Cultural Heritage of Serbia
- Type: Immovable Cultural Heritage of Exceptional Importance
- Designated: 1989
- Reference no.: ЗМ 21

= Radovanje Grove =

Oak forest near Velika Plana, Serbia

Radovanje Grove (Радовањски луг / Radovanjski lug) is an oak forest located near Radovanje, Serbia. It is a natural memorial monument that covers 46 ha. It was first marked during the reign of Serbian Prince Alexander Karađorđević, and a memorial church dedicated to Karađorđe was built in 1936. It was categorized as Immovable Cultural Heritage of Exceptional Importance in 1979.

== History ==
Returning from exile in Russia in 1817, Karađorđe Petrović as leader of the First Serbian Uprising and Revolutionary Serbia, and his companion Naum Krnar stayed at a field hut owned by Dragić Vojkić in Radovanje Grove, in the Radovanje village.

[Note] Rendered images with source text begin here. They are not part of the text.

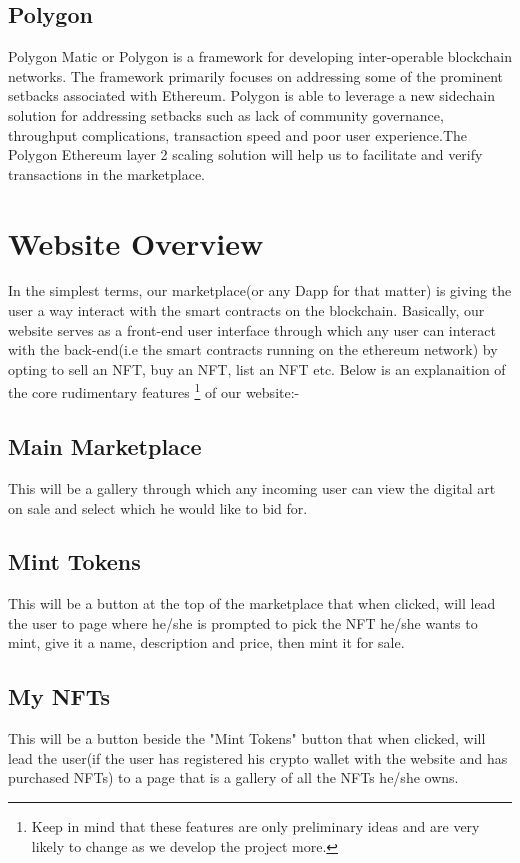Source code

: \documentclass[a4paper,12pt]{article}
\begin{document}
\subsection{Polygon}

Polygon Matic or Polygon is a framework for developing inter-operable blockchain networks. The framework primarily focuses on addressing some of the prominent setbacks associated with Ethereum. Polygon is able to leverage a new sidechain solution for addressing setbacks such as lack of community governance, throughput complications, transaction speed and poor user experience.The Polygon Ethereum layer 2 scaling solution will help us to facilitate and verify transactions in the marketplace. 




\section{Website Overview}
In the simplest terms, our marketplace(or any Dapp for that matter) is giving the user a way interact with the smart contracts on the blockchain. Basically, our website serves as a front-end user interface through which any user can interact with the back-end(i.e the smart contracts running on the ethereum network) by opting to sell an NFT, buy an NFT, list an NFT etc. Below is an explanaition of the core rudimentary features \footnote{Keep in mind that these features are only preliminary ideas and are very likely to change as we develop the project more.} of our website:-
\subsection{Main Marketplace}
This will be a gallery through which any incoming user can view the digital art on sale and select which he would like to bid for.
\subsection{Mint Tokens}
This will be a button at the top of the marketplace that when clicked, will lead the user to page where he/she is prompted to pick the NFT he/she wants to mint, give it a name, description and price, then mint it for sale. 
\subsection{My NFTs}
This will be a button beside the "Mint Tokens" button that when clicked, will lead the user(if the user has registered his crypto wallet with the website and has purchased  NFTs) to a page that is a gallery of all the NFTs he/she owns.
\end{document}
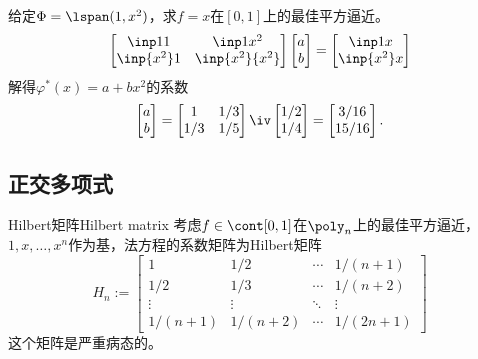 \begin{example}
    {}{}
    给定$\Phi=\lspan(1,x^2)$，求$f=x$在$[0,1]$上的最佳平方逼近。
    \[
        \begin{bmatrix}
            \inp11&\inp1{x^2}\\
            \inp{x^2}1&\inp{x^2}{x^2}
        \end{bmatrix}\begin{bmatrix}
            a\\b
        \end{bmatrix}=\begin{bmatrix}
            \inp1x\\\inp{x^2}x
        \end{bmatrix}
    \]
    解得$\varphi^*(x)=a+bx^2$的系数
    \[
        \begin{bmatrix}
            a\\b
        \end{bmatrix}=\begin{bmatrix}
            1&1/3\\1/3&1/5
        \end{bmatrix}\iv\begin{bmatrix}
            1/2\\1/4
        \end{bmatrix}=\begin{bmatrix}
            3/16\\15/16
        \end{bmatrix}.
    \]
\end{example}

\subsection{正交多项式}

\begin{definition}
    {Hilbert矩阵}{Hilbert matrix}
    考虑$f\in\cont[0,1]$在$\poly_n$上的最佳平方逼近，$1,x,\ldots,x^n$作为基，法方程的系数矩阵为Hilbert矩阵
    \begin{equation}
        H_n:=\begin{bmatrix}
            1&1/2&\cdots&1/(n+1)\\
            1/2&1/3&\cdots&1/(n+2)\\
            \vdots&\vdots&\ddots&\vdots\\
            1/(n+1)&1/(n+2)&\cdots&1/(2n+1)
        \end{bmatrix}
    \end{equation}
    这个矩阵是严重病态的。
\end{definition}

However, Miloš Obrenović I who had come to an arrangement with the Ottoman Turks as leader of the semi-autonomous Principality of Serbia, ordered for Karađorđe and Krnar to be assassinated. Nikola Novaković, a confidant of Vujica Vulićević, cut off Karađorđe's head with a yatagan, and killed Krnar with a shotgun. He buried them, both headless in a grave 100 feet away from the hut to the stream, and their heads, skinless and stuffed, were sent to Istanbul in order to prove to the Ottomans that the two were dead.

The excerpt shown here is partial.